When you look at router bgp ? you see (1-65535), which the range of 64496-65535 are actually reserved or Private AS’s, which should not be advertised Externally as Private IP’s on your LAN should not be advertised to External networks.

Also to note, you cannot use AS 0, and will get an “Invalid input” error if you try to issue “router bgp 0” on a router.

***Also some Cisco docs use the acronym ASN to indicate AS Number and some not, so be prepared if you see ASN on your exam and understand it is referring to AS Number.***

BGP RID:

As it wasn’t specifically covered (aside from demonstrating manually setting it), the RID has not come into play much, except as a tie-breaker for Best Path selection quite a few times in labs with all things equal – “bgp router-id x.x.x.x” is the command once more.

One thing to note with manual RID configuration, if you do it with live Adjacencies, it will drop those Adjacencies but they will quickly reform using the new RID configured.

Now without manually setting it, it derives its RID the same way OSPF or EIGRP does, which is first the highest logical interface IPv4 address, follow by the highest Physical interface IPv4 address.

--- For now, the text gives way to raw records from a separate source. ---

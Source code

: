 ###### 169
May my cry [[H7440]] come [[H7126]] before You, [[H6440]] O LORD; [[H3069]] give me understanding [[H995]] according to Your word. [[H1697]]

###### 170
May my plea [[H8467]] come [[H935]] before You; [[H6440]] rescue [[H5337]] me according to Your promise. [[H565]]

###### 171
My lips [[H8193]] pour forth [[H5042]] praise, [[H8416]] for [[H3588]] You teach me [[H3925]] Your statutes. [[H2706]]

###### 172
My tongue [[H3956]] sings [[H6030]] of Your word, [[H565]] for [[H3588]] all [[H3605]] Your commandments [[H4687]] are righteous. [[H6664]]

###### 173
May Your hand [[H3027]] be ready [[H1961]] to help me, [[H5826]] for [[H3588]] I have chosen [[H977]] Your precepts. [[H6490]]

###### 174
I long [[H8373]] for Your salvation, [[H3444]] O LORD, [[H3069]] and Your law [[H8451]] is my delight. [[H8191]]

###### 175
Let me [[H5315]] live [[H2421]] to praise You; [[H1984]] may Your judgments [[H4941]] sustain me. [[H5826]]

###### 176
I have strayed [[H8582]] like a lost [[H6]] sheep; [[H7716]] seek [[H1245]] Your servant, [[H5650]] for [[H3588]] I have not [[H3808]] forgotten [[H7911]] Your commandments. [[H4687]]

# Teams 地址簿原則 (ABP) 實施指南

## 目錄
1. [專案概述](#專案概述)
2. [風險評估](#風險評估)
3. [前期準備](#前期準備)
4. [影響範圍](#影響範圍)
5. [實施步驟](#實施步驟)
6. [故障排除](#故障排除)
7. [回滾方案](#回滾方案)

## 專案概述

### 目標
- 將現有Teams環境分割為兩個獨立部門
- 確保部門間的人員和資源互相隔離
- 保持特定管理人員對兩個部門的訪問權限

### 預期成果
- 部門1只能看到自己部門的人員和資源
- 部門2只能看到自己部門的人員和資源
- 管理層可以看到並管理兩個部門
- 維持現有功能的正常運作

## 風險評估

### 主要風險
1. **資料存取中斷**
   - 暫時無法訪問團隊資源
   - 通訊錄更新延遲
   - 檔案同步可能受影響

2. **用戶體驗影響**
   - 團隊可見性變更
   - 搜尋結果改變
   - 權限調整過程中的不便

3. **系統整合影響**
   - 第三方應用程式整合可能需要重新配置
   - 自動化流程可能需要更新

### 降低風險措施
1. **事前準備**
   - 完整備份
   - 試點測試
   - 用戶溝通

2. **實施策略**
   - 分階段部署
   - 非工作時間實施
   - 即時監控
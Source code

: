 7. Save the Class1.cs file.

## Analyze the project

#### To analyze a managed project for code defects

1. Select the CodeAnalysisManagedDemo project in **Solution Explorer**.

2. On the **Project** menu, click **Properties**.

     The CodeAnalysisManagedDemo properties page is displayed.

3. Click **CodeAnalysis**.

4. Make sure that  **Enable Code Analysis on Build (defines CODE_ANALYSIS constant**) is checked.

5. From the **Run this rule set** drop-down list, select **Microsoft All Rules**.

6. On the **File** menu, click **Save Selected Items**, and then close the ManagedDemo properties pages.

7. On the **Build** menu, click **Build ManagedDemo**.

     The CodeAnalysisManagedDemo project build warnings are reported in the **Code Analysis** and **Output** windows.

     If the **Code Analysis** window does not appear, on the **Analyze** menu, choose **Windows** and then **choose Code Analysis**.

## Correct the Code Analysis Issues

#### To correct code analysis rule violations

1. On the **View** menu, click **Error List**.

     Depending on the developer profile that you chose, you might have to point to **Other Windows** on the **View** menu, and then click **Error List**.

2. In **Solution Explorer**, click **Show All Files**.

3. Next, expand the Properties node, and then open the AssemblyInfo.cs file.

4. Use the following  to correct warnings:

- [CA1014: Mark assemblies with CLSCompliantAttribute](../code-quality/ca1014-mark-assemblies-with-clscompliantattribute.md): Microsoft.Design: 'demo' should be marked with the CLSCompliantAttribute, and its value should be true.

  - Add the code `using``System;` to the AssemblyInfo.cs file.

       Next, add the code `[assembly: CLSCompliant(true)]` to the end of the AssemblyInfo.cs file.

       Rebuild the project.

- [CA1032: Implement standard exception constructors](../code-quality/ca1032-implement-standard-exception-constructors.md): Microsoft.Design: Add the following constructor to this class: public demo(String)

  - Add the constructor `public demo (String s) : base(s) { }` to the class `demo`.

To see the rid you can either do “sh ip bgp” / “sh ip bgp x.x.x.x”, however if you have no advertised routes you can also use “sh ip bgp summ” :

R5#sh ip bgp summ
BGP router identifier 172.16.11.1, local AS number 5
BGP table version is 7, main routing table version 7
6 network entries using 720 bytes of memory
6 path entries using 312 bytes of memory
1/1 BGP path/bestpath attribute entries using 124 bytes of memory
0 BGP route-map cache entries using 0 bytes of memory
0 BGP filter-list cache entries using 0 bytes of memory
BGP using 1156 total bytes of memory
BGP activity 6/0 prefixes, 6/0 paths, scan interval 60 secs

Neighbor        V           AS MsgRcvd MsgSent   TblVer  InQ OutQ Up/Down  State/PfxRcd
172.12.15.1     4          123      97     107        7    0    0 01:33:03        0
R5#

R5’s highest logical interface, so remember there is a couple ways to get that RID if commands are disabled on exam day, in a squeeze you could go to a neighbor if you have access to its console and do “sh ip bgp nei” to get the RID of the remote Neighbor.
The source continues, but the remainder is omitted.